Aim of the exercise
What is needed is every line of the data that includes the word "complex". Please copy each one.

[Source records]
::::::::
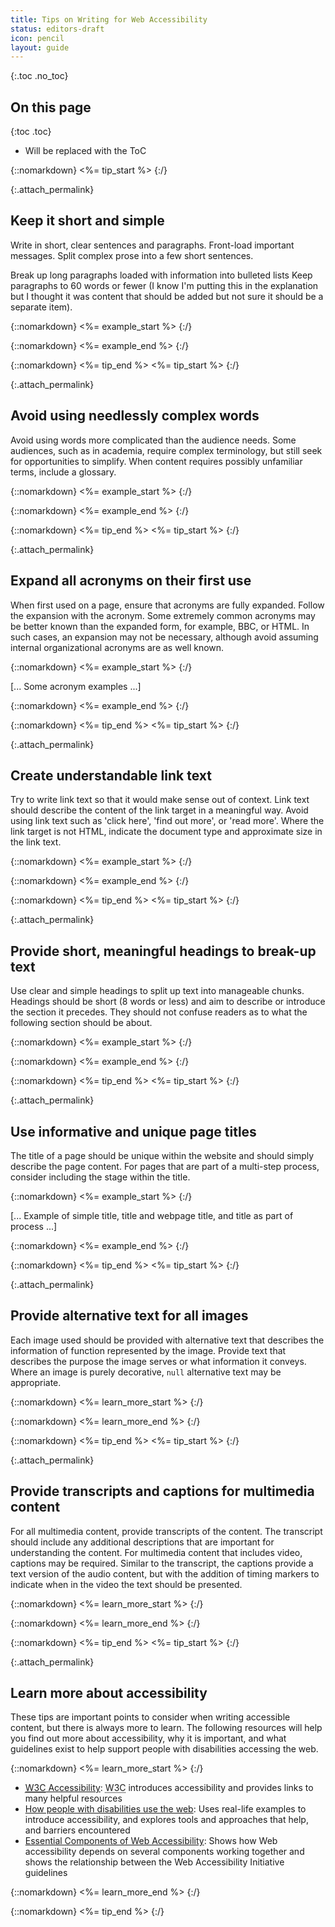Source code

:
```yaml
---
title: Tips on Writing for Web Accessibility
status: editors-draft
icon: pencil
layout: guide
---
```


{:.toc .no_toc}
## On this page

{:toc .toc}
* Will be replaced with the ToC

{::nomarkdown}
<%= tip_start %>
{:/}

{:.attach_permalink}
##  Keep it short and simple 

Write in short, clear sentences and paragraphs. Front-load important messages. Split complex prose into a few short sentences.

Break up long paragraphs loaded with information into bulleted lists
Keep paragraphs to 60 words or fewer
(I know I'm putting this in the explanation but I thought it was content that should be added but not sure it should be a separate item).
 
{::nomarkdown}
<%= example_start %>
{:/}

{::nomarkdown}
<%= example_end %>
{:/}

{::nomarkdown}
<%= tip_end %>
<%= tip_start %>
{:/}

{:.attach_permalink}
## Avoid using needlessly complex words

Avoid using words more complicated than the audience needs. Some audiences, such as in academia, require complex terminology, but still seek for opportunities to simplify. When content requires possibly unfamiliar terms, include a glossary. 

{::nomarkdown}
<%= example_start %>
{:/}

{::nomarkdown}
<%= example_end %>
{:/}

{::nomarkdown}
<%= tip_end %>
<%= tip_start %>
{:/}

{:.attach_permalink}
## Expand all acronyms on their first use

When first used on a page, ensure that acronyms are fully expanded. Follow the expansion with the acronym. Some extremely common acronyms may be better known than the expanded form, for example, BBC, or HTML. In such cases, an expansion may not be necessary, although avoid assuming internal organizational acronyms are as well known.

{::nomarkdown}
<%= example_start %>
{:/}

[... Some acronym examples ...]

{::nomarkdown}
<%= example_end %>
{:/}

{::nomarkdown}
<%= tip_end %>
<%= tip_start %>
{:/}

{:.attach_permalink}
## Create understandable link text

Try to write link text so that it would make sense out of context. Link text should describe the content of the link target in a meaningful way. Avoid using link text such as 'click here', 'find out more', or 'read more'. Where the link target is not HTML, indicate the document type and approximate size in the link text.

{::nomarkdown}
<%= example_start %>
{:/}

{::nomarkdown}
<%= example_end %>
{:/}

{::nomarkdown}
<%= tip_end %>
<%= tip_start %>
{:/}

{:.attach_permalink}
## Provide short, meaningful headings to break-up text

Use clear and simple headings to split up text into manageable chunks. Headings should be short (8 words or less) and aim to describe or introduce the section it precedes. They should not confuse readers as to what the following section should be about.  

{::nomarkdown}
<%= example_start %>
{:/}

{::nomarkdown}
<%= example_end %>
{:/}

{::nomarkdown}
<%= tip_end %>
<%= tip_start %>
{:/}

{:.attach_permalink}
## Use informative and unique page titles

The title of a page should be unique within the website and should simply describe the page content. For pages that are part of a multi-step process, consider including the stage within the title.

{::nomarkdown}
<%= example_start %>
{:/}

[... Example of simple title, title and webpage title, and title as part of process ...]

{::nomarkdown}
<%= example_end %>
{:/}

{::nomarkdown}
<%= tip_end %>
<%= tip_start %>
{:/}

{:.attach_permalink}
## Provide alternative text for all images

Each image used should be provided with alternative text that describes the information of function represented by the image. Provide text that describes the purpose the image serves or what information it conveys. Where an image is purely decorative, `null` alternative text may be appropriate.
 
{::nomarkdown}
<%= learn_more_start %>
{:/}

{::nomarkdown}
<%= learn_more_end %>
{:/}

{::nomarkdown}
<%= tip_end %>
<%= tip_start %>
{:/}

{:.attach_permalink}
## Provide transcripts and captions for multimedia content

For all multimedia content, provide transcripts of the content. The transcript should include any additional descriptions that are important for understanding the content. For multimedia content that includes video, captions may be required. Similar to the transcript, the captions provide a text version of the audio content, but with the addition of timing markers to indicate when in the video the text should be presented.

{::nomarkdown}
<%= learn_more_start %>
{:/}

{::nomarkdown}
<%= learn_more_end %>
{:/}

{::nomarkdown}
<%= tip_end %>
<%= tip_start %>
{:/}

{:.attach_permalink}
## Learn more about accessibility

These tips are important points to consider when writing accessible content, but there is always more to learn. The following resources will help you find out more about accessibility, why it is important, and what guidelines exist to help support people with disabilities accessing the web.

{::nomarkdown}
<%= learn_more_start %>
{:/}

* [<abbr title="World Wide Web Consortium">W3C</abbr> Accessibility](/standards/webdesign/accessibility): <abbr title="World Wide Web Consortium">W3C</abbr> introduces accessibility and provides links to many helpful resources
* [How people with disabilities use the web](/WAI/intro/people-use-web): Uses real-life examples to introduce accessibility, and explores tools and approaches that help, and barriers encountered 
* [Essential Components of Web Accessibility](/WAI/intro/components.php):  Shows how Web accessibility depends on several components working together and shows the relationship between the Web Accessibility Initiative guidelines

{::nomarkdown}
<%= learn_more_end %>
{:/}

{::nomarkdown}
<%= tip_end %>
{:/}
::::::::
Exercise solution
Write in short, clear sentences and paragraphs. Front-load important messages. Split complex prose into a few short sentences.
## Avoid using needlessly complex words
Avoid using words more complicated than the audience needs. Some audiences, such as in academia, require complex terminology, but still seek for opportunities to simplify. When content requires possibly unfamiliar terms, include a glossary. 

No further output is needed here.